[RECORDS FOR THIS EXERCISE]
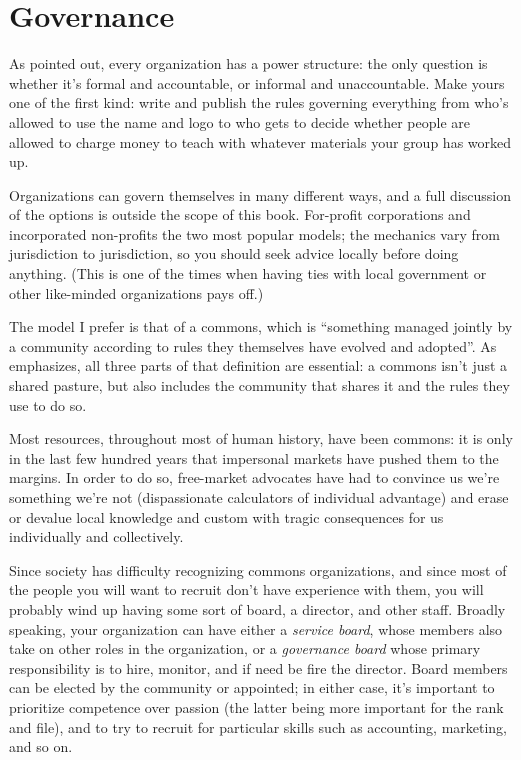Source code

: \section{Governance}\label{s:community-governance}

As \cite{Free1972} pointed out, every organization has a power
structure: the only question is whether it's formal and accountable,
or informal and unaccountable. Make yours one of the first kind: write
and publish the rules governing everything from who's allowed to use
the name and logo to who gets to decide whether people are allowed to
charge money to teach with whatever materials your group has worked
up.

Organizations can govern themselves in many different ways, and a full
discussion of the options is outside the scope of this book.
For-profit corporations and incorporated non-profits the two most
popular models; the mechanics vary from jurisdiction to jurisdiction,
so you should seek advice locally before doing anything.  (This is one
of the times when having ties with local government or other
like-minded organizations pays off.)

The model I prefer is that of a commons, which is ``something managed
jointly by a community according to rules they themselves have evolved
and adopted''.  As \cite{Boll2014} emphasizes, all three parts of that
definition are essential: a commons isn't just a shared pasture, but
also includes the community that shares it and the rules they use to
do so.

Most resources, throughout most of human history, have been commons:
it is only in the last few hundred years that impersonal markets have
pushed them to the margins. In order to do so, free-market advocates
have had to convince us we're something we're not (dispassionate
calculators of individual advantage) and erase or devalue local
knowledge and custom with tragic consequences for us individually and
collectively.

Since society has difficulty recognizing commons organizations, and
since most of the people you will want to recruit don't have experience
with them, you will probably wind up having some sort of board, a
director, and other staff. Broadly speaking, your organization can have
either a \emph{service board}, whose members also take on other roles in
the organization, or a \emph{governance board} whose primary
responsibility is to hire, monitor, and if need be fire the director.
Board members can be elected by the community or appointed; in either
case, it's important to prioritize competence over passion (the latter
being more important for the rank and file), and to try to recruit for
particular skills such as accounting, marketing, and so on.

[AIM OF THE TASK] Exactly how many lines of the data above hold the word "allowed"? The number is the whole answer.

[YOUR RESPONSE] 2